There’s just an inherent conflict of interest in the triangle between trainer, player and coach. And that doesn’t even include the parental dynamic which is a topic for another day.

In many cases, the trainer ultimately is running a business and his interests are with the individual player and the parent who is writing the check every month. Whereas the coach is an educator, trained on developing the mind, body and spirit of an athlete.

He has to mold the player by maximizing his abilities and overcoming his weaknesses, within the team concept of what’s best for the overall program which may, in the case of football, include 100+ players.

Too often, there is the direct conflict between a trainer telling a player and parent what they want to hear which contradicts what the coach is telling them which is what, more often than not, they NEED to hear.

There’s just a conflict of interest when the parent is writing a check every month.
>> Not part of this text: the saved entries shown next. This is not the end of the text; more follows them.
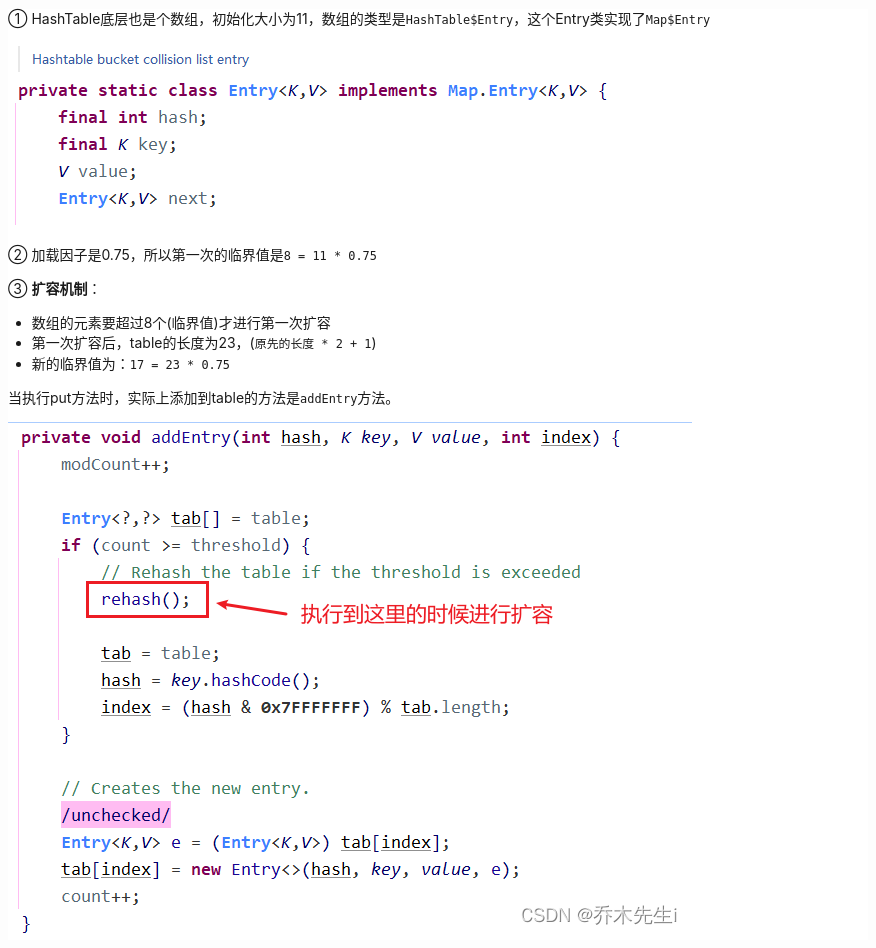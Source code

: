 ① HashTable底层也是个数组，初始化大小为11，数组的类型是`HashTable$Entry`，这个Entry类实现了`Map$Entry`

![](assets/JavaMap/67a7cfc0e5eb5631b03bbc0f131f3c4a_MD5.png)

② 加载因子是0.75，所以第一次的临界值是`8 = 11 * 0.75 `

③ **扩容机制**：
- 数组的元素要超过8个(临界值)才进行第一次扩容
- 第一次扩容后，table的长度为23，(`原先的长度 * 2 + 1`)
- 新的临界值为：`17 = 23 * 0.75`

当执行put方法时，实际上添加到table的方法是`addEntry`方法。

![](assets/JavaMap/509e3464224ee93be3cc891a92cc457f_MD5.png)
I once heard a basketball coach say, “Let that check bounce once and then see if the trainer is still telling the parent what they want to hear!”
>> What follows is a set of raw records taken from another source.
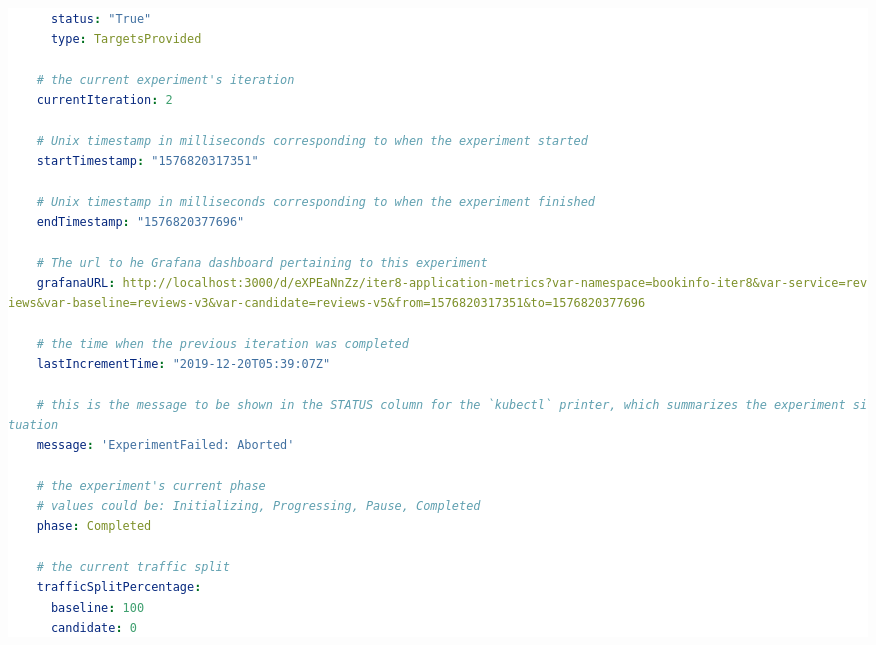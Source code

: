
 ```yaml
      status: "True"
      type: TargetsProvided

    # the current experiment's iteration
    currentIteration: 2

    # Unix timestamp in milliseconds corresponding to when the experiment started
    startTimestamp: "1576820317351"

    # Unix timestamp in milliseconds corresponding to when the experiment finished
    endTimestamp: "1576820377696"

    # The url to he Grafana dashboard pertaining to this experiment
    grafanaURL: http://localhost:3000/d/eXPEaNnZz/iter8-application-metrics?var-namespace=bookinfo-iter8&var-service=reviews&var-baseline=reviews-v3&var-candidate=reviews-v5&from=1576820317351&to=1576820377696

    # the time when the previous iteration was completed
    lastIncrementTime: "2019-12-20T05:39:07Z"

    # this is the message to be shown in the STATUS column for the `kubectl` printer, which summarizes the experiment situation
    message: 'ExperimentFailed: Aborted'

    # the experiment's current phase 
    # values could be: Initializing, Progressing, Pause, Completed
    phase: Completed

    # the current traffic split
    trafficSplitPercentage:
      baseline: 100
      candidate: 0
  ```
Recently, I talked separately to three South Metro football coaches to gather their thoughts on this recent phenomenon of personal trainers, and the effects on their athletes, programs and the sport overall. Note – I had only talked with, and shared my personal opinion on the subject with one of three coaches before they offered up their thoughts.

For Dutchtown head football coach Mark Myers, it’s a head scratcher with all that high school football programs offer to the athletes year around now, why the use of personal trainers is even necessary.
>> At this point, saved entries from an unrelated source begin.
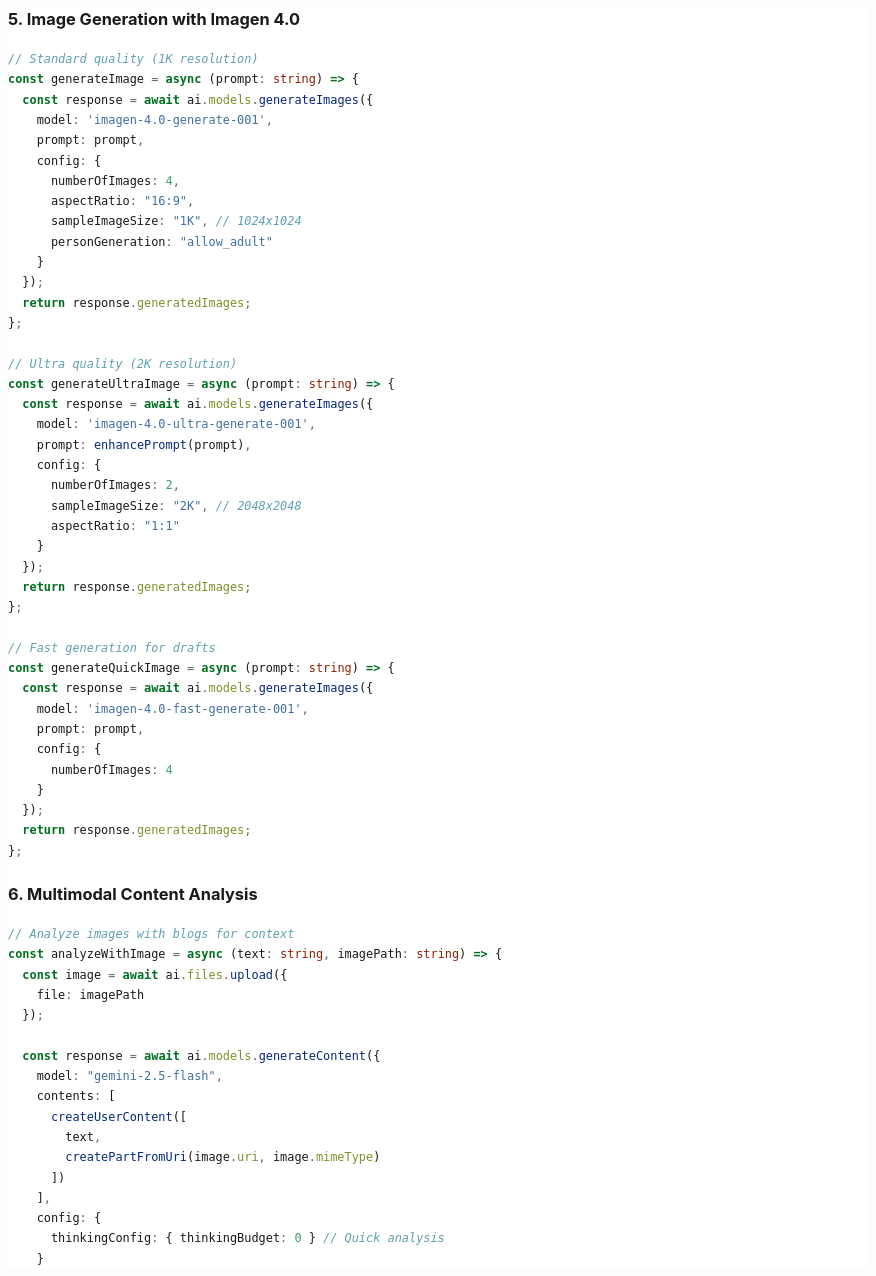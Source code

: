 ### 5. Image Generation with Imagen 4.0
```typescript
// Standard quality (1K resolution)
const generateImage = async (prompt: string) => {
  const response = await ai.models.generateImages({
    model: 'imagen-4.0-generate-001',
    prompt: prompt,
    config: {
      numberOfImages: 4,
      aspectRatio: "16:9",
      sampleImageSize: "1K", // 1024x1024
      personGeneration: "allow_adult"
    }
  });
  return response.generatedImages;
};

// Ultra quality (2K resolution)
const generateUltraImage = async (prompt: string) => {
  const response = await ai.models.generateImages({
    model: 'imagen-4.0-ultra-generate-001',
    prompt: enhancePrompt(prompt),
    config: {
      numberOfImages: 2,
      sampleImageSize: "2K", // 2048x2048
      aspectRatio: "1:1"
    }
  });
  return response.generatedImages;
};

// Fast generation for drafts
const generateQuickImage = async (prompt: string) => {
  const response = await ai.models.generateImages({
    model: 'imagen-4.0-fast-generate-001',
    prompt: prompt,
    config: {
      numberOfImages: 4
    }
  });
  return response.generatedImages;
};
```

### 6. Multimodal Content Analysis
```typescript
// Analyze images with blogs for context
const analyzeWithImage = async (text: string, imagePath: string) => {
  const image = await ai.files.upload({
    file: imagePath
  });
  
  const response = await ai.models.generateContent({
    model: "gemini-2.5-flash",
    contents: [
      createUserContent([
        text,
        createPartFromUri(image.uri, image.mimeType)
      ])
    ],
    config: {
      thinkingConfig: { thinkingBudget: 0 } // Quick analysis
    }
```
“I think for a college athlete that’s getting ready for the NFL combine, a trainer is necessary because that’s what they’ll be tested on,” Myers said. “But it’s become such a huge money maker for the trainers and a lot of them have become vultures to the mothers. I tell my parents ‘If they want it, have at it. You can spend your money anyway you want, but you’re already getting it for free here.’

“Football has become year around at the schools with position drills, strength and conditioning and camps that we go to,” Myers continued. “So I don’t see how the kids are benefiting. They’re training three and four days at the school and then going to see their personal trainer. At some point, the body needs to rest. And when do they have time to study and do school work? Overtraining sets in, with high school burnout being very real.”

Tim Floyd, the head coach of the Jonesboro Cardinals, which made the Class AAAA Elite Eight in football during the 2015 season, while coaching a cache of Division I signees, also sees the detrimental impact that some trainers can have on a player and the program.

“Personal trainers most definitely have influence on kids and parents,” Floyd said. “Some personal trainers produce obstacles that some schools have to overcome, such as transfers, interfering with team activities and teaching different techniques.”

Lovejoy Wildcats coach Ed Carson noted that there can be a positive, but also a negative side to personal trainers.

“Personal trainers that played the game can be very influential on kids, sharing their stories, teaching techniques to help them get bigger, stronger and faster,” Carson said. “But on the flip side, it can be negative, especially when it interferes with what coaches are trying to do. The personal trainer should build a relationship with the coach, and they should build a relationship together to find a common goal for the athlete. If not, they’re on two different accords and it can be treacherous.”

And ultimately, the coaches pointed out that when they speak to recruiters, what those recruiters want to see is game film. They want to see how the athletes perform under the Friday night lights.

“In today’s game, we’re dealing with a lot of kids who work with personal trainers who tell them ‘This is what you need to be doing,’ and that can conflict with what the coach is doing,” Carson said. “Too often, whatever the kid hears that’s new and hot to them, they’re attracted to it. But at the end of the day, you have to work hard. College coaches are going to watch your high school film, they’re not going to watch you work out with your personal trainer.”